WHAT YOU SHOULD DO: Where does the word "individus" appear in the entries below? Copy each line that holds it.
Top of DATA SHOWN
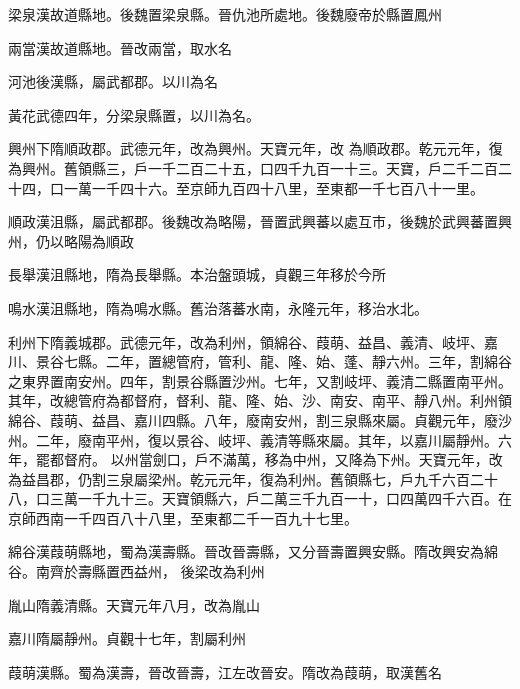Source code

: \begin{pinyinscope}
 梁泉漢故道縣地。後魏置梁泉縣。晉仇池所處地。後魏廢帝於縣置鳳州



 兩當漢故道縣地。晉改兩當，取水名



 河池後漢縣，屬武都郡。以川為名



 黃花武德四年，分梁泉縣置，以川為名。



 興州下隋順政郡。武德元年，改為興州。天寶元年，改
 為順政郡。乾元元年，復為興州。舊領縣三，戶一千二百二十五，口四千九百一十三。天寶，戶二千二百二十四，口一萬一千四十六。至京師九百四十八里，至東都一千七百八十一里。



 順政漢沮縣，屬武都郡。後魏改為略陽，晉置武興蕃以處互市，後魏於武興蕃置興州，仍以略陽為順政



 長舉漢沮縣地，隋為長舉縣。本治盤頭城，貞觀三年移於今所



 鳴水漢沮縣地，隋為鳴水縣。舊治落蕃水南，永隆元年，移治水北。



 利州下隋義城郡。武德元年，改為利州，領綿谷、葭萌、益昌、義清、岐坪、嘉川、景谷七縣。二年，置總管府，管利、龍、隆、始、蓬、靜六州。三年，割綿谷之東界置南安州。四年，割景谷縣置沙州。七年，又割岐坪、義清二縣置南平州。其年，改總管府為都督府，督利、龍、隆、始、沙、南安、南平、靜八州。利州領綿谷、葭萌、益昌、嘉川四縣。八年，廢南安州，割三泉縣來屬。貞觀元年，廢沙州。二年，廢南平州，復以景谷、岐坪、義清等縣來屬。其年，以嘉川屬靜州。六年，罷都督府。
 以州當劍口，戶不滿萬，移為中州，又降為下州。天寶元年，改為益昌郡，仍割三泉屬梁州。乾元元年，復為利州。舊領縣七，戶九千六百二十八，口三萬一千九十三。天寶領縣六，戶二萬三千九百一十，口四萬四千六百。在京師西南一千四百八十八里，至東都二千一百九十七里。



 綿谷漢葭萌縣地，蜀為漢壽縣。晉改晉壽縣，又分晉壽置興安縣。隋改興安為綿谷。南齊於壽縣置西益州，
 後梁改為利州



 胤山隋義清縣。天寶元年八月，改為胤山



 嘉川隋屬靜州。貞觀十七年，割屬利州



 葭萌漢縣。蜀為漢壽，晉改晉壽，江左改晉安。隋改為葭萌，取漢舊名




\end{pinyinscope}
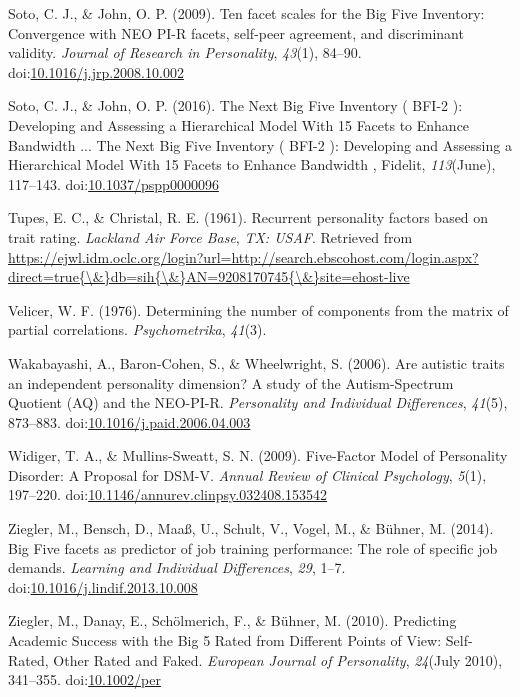 \documentclass[,man,floatsintext]{apa6}
\begin{document}
\hypertarget{ref-SotoJohn2009}{}
Soto, C. J., \& John, O. P. (2009). Ten facet scales for the Big Five
Inventory: Convergence with NEO PI-R facets, self-peer agreement, and
discriminant validity. \emph{Journal of Research in Personality},
\emph{43}(1), 84--90.
doi:\href{https://doi.org/10.1016/j.jrp.2008.10.002}{10.1016/j.jrp.2008.10.002}

\hypertarget{ref-SotoJohn2016}{}
Soto, C. J., \& John, O. P. (2016). The Next Big Five Inventory ( BFI-2
): Developing and Assessing a Hierarchical Model With 15 Facets to
Enhance Bandwidth ... The Next Big Five Inventory ( BFI-2 ): Developing
and Assessing a Hierarchical Model With 15 Facets to Enhance Bandwidth ,
Fidelit, \emph{113}(June), 117--143.
doi:\href{https://doi.org/10.1037/pspp0000096}{10.1037/pspp0000096}

\hypertarget{ref-TupesChristal1961}{}
Tupes, E. C., \& Christal, R. E. (1961). Recurrent personality factors
based on trait rating. \emph{Lackland Air Force Base}, \emph{TX: USAF}.
Retrieved from
\href{https://ejwl.idm.oclc.org/login?url=http://search.ebscohost.com/login.aspx?direct=true\%7B/\&\%7Ddb=sih\%7B/\&\%7DAN=9208170745\%7B/\&\%7Dsite=ehost-live}{https://ejwl.idm.oclc.org/login?url=http://search.ebscohost.com/login.aspx?direct=true\{\textbackslash{}\&\}db=sih\{\textbackslash{}\&\}AN=9208170745\{\textbackslash{}\&\}site=ehost-live}

\hypertarget{ref-Velicer1976}{}
Velicer, W. F. (1976). Determining the number of components from the
matrix of partial correlations. \emph{Psychometrika}, \emph{41}(3).

\hypertarget{ref-Wakabayashi2006}{}
Wakabayashi, A., Baron-Cohen, S., \& Wheelwright, S. (2006). Are
autistic traits an independent personality dimension? A study of the
Autism-Spectrum Quotient (AQ) and the NEO-PI-R. \emph{Personality and
Individual Differences}, \emph{41}(5), 873--883.
doi:\href{https://doi.org/10.1016/j.paid.2006.04.003}{10.1016/j.paid.2006.04.003}

\hypertarget{ref-WidigerMullins2009}{}
Widiger, T. A., \& Mullins-Sweatt, S. N. (2009). Five-Factor Model of
Personality Disorder: A Proposal for DSM-V. \emph{Annual Review of
Clinical Psychology}, \emph{5}(1), 197--220.
doi:\href{https://doi.org/10.1146/annurev.clinpsy.032408.153542}{10.1146/annurev.clinpsy.032408.153542}

\hypertarget{ref-Ziegler2014}{}
Ziegler, M., Bensch, D., Maaß, U., Schult, V., Vogel, M., \& Bühner, M.
(2014). Big Five facets as predictor of job training performance: The
role of specific job demands. \emph{Learning and Individual
Differences}, \emph{29}, 1--7.
doi:\href{https://doi.org/10.1016/j.lindif.2013.10.008}{10.1016/j.lindif.2013.10.008}

\hypertarget{ref-Ziegler2010}{}
Ziegler, M., Danay, E., Schölmerich, F., \& Bühner, M. (2010).
Predicting Academic Success with the Big 5 Rated from Different Points
of View: Self-Rated, Other Rated and Faked. \emph{European Journal of
Personality}, \emph{24}(July 2010), 341--355.
doi:\href{https://doi.org/10.1002/per}{10.1002/per}

\endgroup

\clearpage

\renewcommand{\listtablename}{Table captions}

\listoftables
\end{document}
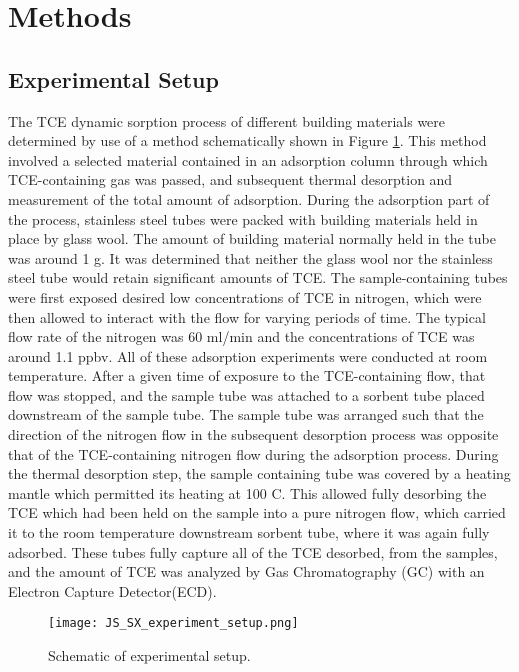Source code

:\section{Methods}\label{sec:methods}

\subsection{Experimental Setup}\label{sec:experimental_method}

The TCE  dynamic sorption process of different building materials were determined by use of a method schematically shown in Figure \ref{fig:js_sx_setup}.
This method involved a selected material contained in an adsorption column through which TCE-containing gas was passed, and subsequent thermal desorption and measurement of the total amount of adsorption.
During the adsorption part of the process, stainless steel tubes were packed with building materials held in place by glass wool.
The amount of building material normally held in the tube was around 1 g. %
It was determined that neither the glass wool nor the stainless steel tube would retain significant amounts of TCE.
The sample-containing tubes were first exposed desired low concentrations of TCE in nitrogen, which were then allowed to interact with the flow for varying periods of time.
The typical flow rate of the nitrogen was 60 ml/min and the concentrations of TCE was around 1.1 ppbv.
All of these adsorption experiments were conducted at room temperature.
After a given time of exposure to the TCE-containing flow, that flow was stopped, and the sample tube was attached to a sorbent tube placed downstream of the sample tube.
The sample tube was arranged such that the direction of the nitrogen flow in the subsequent desorption process was opposite that of the TCE-containing nitrogen flow during the adsorption process.
During the thermal desorption step, the sample containing tube was covered by a heating mantle which permitted its heating at 100 \degree C.
This allowed fully desorbing the TCE which had been held on the sample into a pure nitrogen flow, which carried it to the room temperature downstream sorbent tube, where it was again fully adsorbed.
These tubes fully capture all of the TCE desorbed, from the samples, and the amount of TCE was analyzed by Gas Chromatography (GC) with an  Electron Capture Detector(ECD).

\begin{figure}
  \texttt{[image: JS\_SX\_experiment\_setup.png]}
  \caption{Schematic of experimental setup.} %
  \label{fig:js_sx_setup}
\end{figure}

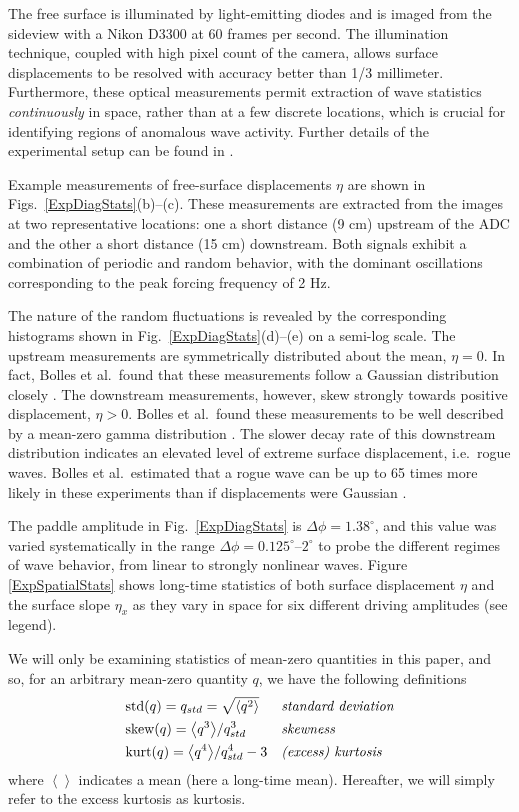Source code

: \documentclass[11pt]{article}
\newcommand{\mean}[1]{\left< #1 \right>}
\newcommand{\skw}{\text{skew}}
\newcommand{\var}{\text{var}}
\newcommand{\kurt}{\text{kurt}}
\newcommand{\std}{\text{std}}
\newcommand{\Dphi}{\Delta \phi}
\begin{document}
	The free surface is illuminated by light-emitting diodes and is imaged from the sideview with a Nikon D3300 at 60 frames per second. The illumination technique, coupled with high pixel count of the camera, allows surface displacements to be resolved with accuracy better than 1/3 millimeter. Furthermore, these optical measurements permit extraction of wave statistics {\em continuously} in space, rather than at a few discrete locations, which is crucial for identifying regions of anomalous wave activity. Further details of the experimental setup can be found in \cite{bolles2019}.

	Example measurements of free-surface displacements $\eta$ are shown in Figs.~\ref{ExpDiagStats}(b)--(c). These measurements are extracted from the images at two representative locations: one a short distance (9 cm) upstream of the ADC and the other a short distance (15 cm) downstream. Both signals exhibit a combination of periodic and random behavior, with the dominant oscillations corresponding to the peak forcing frequency of 2 Hz. 
	
	The nature of the random fluctuations is revealed by the corresponding histograms shown in Fig.~\ref{ExpDiagStats}(d)--(e) on a semi-log scale. The upstream measurements are symmetrically distributed about the mean, $\eta = 0$. In fact, Bolles et al.~found that these measurements follow a Gaussian distribution closely \cite{bolles2019}. The downstream measurements, however, skew strongly towards positive displacement, $\eta > 0$. Bolles et al.~found these measurements to be well described by a mean-zero gamma distribution \cite{bolles2019}. The slower decay rate of this downstream distribution indicates an elevated level of extreme surface displacement, i.e.~rogue waves. Bolles et al.~estimated that a rogue wave can be up to 65 times more likely in these experiments than if displacements were Gaussian \cite{bolles2019}. 
 
	The paddle amplitude in Fig.~\ref{ExpDiagStats} is $\Dphi = 1.38^{\circ}$, and this value was varied systematically in the range $\Dphi = 0.125^{\circ}$--$2^{\circ}$ to probe the different regimes of wave behavior, from linear to strongly nonlinear waves. Figure \ref{ExpSpatialStats} shows long-time statistics of both surface displacement $\eta$ and the surface slope $\eta_x$ as they vary in space for six different driving amplitudes (see legend). 
		
	We will only be examining statistics of mean-zero quantities in this paper, and so, for an arbitrary mean-zero quantity $q$, we have the following definitions
\begin{align}
& \std(q) = q_{std}= \sqrt{\mean{q^2}}
&&\mbox{\em standard deviation} \\
& \skw(q) = {\mean{q^3}} / {q_{std}^3}	
&&\mbox{\em skewness} \\
& \kurt(q) = {\mean{q^4}} / {q_{std}^4} - 3
&&\mbox{\em (excess) kurtosis}
\end{align}
where $\mean{}$ indicates a mean (here a long-time mean). Hereafter, we will simply refer to the excess kurtosis as kurtosis.
\end{document}
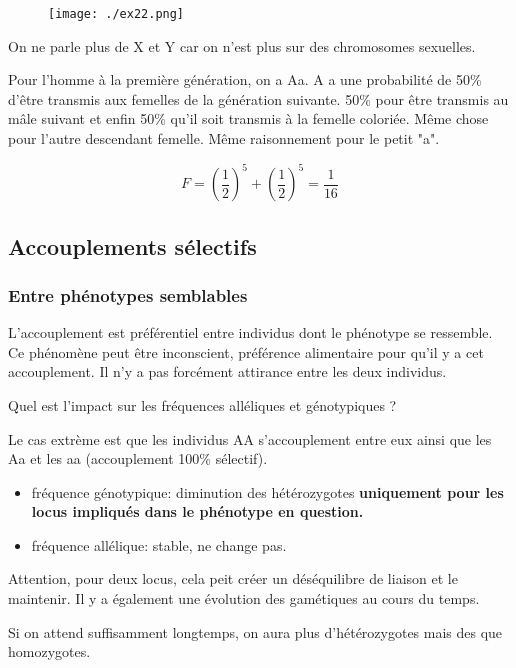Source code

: \documentclass{article}
\begin{document}
\pagebreak

\begin{figure}[H]
\texttt{[image: ./ex22.png]}
\end{figure}

On ne parle plus de X et Y car on n'est plus sur des chromosomes sexuelles.

Pour l'homme à la première génération, on a Aa. A a une probabilité de 50\% d'être transmis aux femelles de la génération suivante. 50\% pour être transmis au mâle suivant et enfin 50\% qu'il soit transmis à la femelle coloriée. Même chose pour l'autre descendant femelle. Même raisonnement pour le petit "a". 

\begin{equation}
F = (\frac{1}{2})^5 + (\frac{1}{2})^5 = \frac{1}{16}
\end{equation}

\subsection{Accouplements sélectifs}

\subsubsection{Entre phénotypes semblables}
L'accouplement est préférentiel entre individus dont le phénotype se ressemble. Ce phénomène peut être inconscient, préférence alimentaire pour qu'il y a cet accouplement. Il n'y a pas forcément attirance entre les deux individus.

Quel est l'impact sur les fréquences alléliques et génotypiques ? 

Le cas extrème est que les individus AA s'accouplement entre eux ainsi que les Aa et les aa (accouplement 100\% sélectif).

\begin{itemize}
\item fréquence génotypique: diminution des hétérozygotes \textbf{uniquement pour les locus impliqués dans le phénotype en question.}
\item fréquence allélique: stable, ne change pas.
\end{itemize}

Attention, pour deux locus, cela peit créer un déséquilibre de liaison et le maintenir. Il y a également une évolution des gamétiques au cours du temps.

Si on attend suffisamment longtemps, on aura plus d'hétérozygotes mais des que homozygotes.
\end{document}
Bottom of DATA SHOWN
SOLVED EXERCISE:
L'accouplement est préférentiel entre individus dont le phénotype se ressemble. Ce phénomène peut être inconscient, préférence alimentaire pour qu'il y a cet accouplement. Il n'y a pas forcément attirance entre les deux individus.
Le cas extrème est que les individus AA s'accouplement entre eux ainsi que les Aa et les aa (accouplement 100\% sélectif).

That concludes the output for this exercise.